Oil prices rose in European trade on Friday, extending gains for the second straight session, with US crude scaling a one-week high, on track for weekly gains following a surprise US inventory drawdown.
Markets are now focusing on oil market fundamentals once more as the tension between Iran and Israel fades, while hopes climb for improving US demand .
Prices
US crude rose 0.8% to $84.42 a barrel, the highest in a week, with a session-low at $83.61.
Brent rose 0.7% to $87.96 a barrel, with a session-low at $87.79.
On Thursday, US crude rallied 1.2%, while Brent added 0.1% as the US dollar declined against major rivals.
Weekly Trades
Oil prices are up 2.25% on average this week, on track for the first weekly profit in three weeks.
US Stocks
The Energy Information Administration reported a drop of 6.4 million barrels in US crude stocks last week to 453.6 million barrels, while analysts expected a drop of 2.1 million barrels.

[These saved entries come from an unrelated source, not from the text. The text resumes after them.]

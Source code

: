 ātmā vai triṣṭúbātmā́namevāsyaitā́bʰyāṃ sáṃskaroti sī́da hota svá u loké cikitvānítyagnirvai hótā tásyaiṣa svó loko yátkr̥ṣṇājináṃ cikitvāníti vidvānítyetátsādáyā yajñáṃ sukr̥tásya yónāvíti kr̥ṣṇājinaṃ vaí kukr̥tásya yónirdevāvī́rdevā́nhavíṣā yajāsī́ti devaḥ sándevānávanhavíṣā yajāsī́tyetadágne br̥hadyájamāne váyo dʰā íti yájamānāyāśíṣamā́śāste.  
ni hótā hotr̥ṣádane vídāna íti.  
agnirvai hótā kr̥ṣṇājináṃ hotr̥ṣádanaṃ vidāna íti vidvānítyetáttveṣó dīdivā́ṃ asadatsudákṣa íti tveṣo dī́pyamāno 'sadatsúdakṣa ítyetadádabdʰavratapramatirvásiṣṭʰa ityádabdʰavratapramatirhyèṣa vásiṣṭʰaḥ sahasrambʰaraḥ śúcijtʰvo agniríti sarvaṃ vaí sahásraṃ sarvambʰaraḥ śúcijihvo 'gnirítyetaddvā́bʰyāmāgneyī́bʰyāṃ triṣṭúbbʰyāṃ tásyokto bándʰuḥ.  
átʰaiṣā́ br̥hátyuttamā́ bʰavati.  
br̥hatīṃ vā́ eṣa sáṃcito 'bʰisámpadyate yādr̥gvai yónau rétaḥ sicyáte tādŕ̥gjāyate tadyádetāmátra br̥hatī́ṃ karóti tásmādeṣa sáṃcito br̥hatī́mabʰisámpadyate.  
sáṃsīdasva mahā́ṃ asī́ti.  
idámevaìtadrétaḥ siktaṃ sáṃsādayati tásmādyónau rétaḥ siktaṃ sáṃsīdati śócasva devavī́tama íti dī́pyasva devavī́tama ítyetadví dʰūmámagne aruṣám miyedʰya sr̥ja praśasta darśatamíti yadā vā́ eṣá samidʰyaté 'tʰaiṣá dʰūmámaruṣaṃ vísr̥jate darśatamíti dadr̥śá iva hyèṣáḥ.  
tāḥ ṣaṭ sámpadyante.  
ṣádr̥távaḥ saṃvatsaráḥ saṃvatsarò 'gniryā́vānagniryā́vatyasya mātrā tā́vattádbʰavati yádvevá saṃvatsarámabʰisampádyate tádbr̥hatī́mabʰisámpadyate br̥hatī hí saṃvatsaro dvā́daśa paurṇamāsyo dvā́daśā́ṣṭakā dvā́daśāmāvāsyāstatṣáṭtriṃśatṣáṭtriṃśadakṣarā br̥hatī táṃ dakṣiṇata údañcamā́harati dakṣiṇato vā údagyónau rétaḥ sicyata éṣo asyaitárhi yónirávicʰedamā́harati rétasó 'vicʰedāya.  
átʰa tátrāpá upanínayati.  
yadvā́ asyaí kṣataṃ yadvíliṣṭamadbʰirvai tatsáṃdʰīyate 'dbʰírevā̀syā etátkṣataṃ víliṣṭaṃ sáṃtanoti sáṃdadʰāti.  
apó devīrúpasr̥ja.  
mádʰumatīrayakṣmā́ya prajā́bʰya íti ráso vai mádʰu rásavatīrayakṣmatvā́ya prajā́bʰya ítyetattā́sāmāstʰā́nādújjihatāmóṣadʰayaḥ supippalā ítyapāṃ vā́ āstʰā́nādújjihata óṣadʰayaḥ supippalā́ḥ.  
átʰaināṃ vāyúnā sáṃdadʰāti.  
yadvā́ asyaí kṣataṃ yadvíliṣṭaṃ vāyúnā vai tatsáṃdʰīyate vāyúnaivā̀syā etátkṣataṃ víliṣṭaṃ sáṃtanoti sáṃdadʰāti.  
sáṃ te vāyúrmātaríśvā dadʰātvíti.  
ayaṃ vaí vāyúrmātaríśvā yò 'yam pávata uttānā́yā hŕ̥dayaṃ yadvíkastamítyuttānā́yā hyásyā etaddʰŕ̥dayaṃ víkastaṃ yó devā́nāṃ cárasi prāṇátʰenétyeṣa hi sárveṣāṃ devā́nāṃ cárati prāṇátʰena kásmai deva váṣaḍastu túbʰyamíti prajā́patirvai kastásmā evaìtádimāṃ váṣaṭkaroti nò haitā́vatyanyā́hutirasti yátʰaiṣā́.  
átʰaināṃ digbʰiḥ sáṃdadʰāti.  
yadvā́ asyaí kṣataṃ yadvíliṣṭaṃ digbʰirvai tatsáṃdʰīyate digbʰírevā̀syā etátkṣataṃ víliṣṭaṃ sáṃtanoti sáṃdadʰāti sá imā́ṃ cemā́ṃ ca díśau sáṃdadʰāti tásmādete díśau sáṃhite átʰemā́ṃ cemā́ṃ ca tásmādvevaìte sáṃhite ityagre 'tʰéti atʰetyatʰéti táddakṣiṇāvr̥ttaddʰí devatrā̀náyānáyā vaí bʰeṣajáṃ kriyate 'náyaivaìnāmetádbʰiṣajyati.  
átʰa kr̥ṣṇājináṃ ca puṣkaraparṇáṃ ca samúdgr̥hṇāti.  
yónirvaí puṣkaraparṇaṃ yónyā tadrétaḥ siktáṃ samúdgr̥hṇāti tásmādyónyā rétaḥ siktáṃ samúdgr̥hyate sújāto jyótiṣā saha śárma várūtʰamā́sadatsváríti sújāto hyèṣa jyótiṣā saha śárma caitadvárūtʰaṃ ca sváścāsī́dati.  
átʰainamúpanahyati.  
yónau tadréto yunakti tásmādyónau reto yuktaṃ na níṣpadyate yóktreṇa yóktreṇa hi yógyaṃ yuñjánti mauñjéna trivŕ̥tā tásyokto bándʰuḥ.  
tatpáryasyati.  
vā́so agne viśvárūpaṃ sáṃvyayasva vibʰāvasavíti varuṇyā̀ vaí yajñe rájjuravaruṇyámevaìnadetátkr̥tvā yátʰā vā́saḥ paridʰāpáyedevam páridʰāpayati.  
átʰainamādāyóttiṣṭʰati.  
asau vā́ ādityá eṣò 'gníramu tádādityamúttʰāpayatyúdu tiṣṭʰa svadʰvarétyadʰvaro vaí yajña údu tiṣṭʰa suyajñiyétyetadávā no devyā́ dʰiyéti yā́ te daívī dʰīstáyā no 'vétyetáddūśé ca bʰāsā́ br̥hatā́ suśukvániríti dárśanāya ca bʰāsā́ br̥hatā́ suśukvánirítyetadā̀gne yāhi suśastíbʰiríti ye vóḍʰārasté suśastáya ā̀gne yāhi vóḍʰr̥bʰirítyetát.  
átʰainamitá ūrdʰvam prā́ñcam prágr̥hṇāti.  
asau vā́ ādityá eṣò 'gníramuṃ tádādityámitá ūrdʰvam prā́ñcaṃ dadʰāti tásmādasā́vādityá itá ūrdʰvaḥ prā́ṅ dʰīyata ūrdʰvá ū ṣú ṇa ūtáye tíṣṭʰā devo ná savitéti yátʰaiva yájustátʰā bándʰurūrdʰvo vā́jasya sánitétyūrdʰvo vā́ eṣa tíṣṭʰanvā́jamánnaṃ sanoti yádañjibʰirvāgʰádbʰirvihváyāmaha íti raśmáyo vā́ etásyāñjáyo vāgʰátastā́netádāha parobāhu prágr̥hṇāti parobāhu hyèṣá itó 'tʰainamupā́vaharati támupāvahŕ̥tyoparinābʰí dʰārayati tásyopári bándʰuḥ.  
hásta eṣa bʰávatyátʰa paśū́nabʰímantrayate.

Gasoline stocks fell 0.6 million barrels to 226.7 million barrels, as distillate stocks rose by 1.6 million barrels to 116.6 million barrels.
US Production
The EIA also reported no change in US production last week at 13.1 million bpd.
Iran-Israel Tensions Fade
The Iranian government has strongly signaled that it doesn’t plan to react to Israel’s recent attack on Iranian soil on Friday.
Iran’s foreign minister said in earlier remarks that as long as Israel doesn’t attack Iranian interests once more, Iran won’t react.
Global Demand
Many analysts now expect interest rates to fall in the UK and EU in June, which would underpin growth and fuel demand.
Capital Economics’ analysts said in a memo that the services sectors in the eurozone and the UK have expanded this month by the fastest pace in a year, indicating brisk momentum.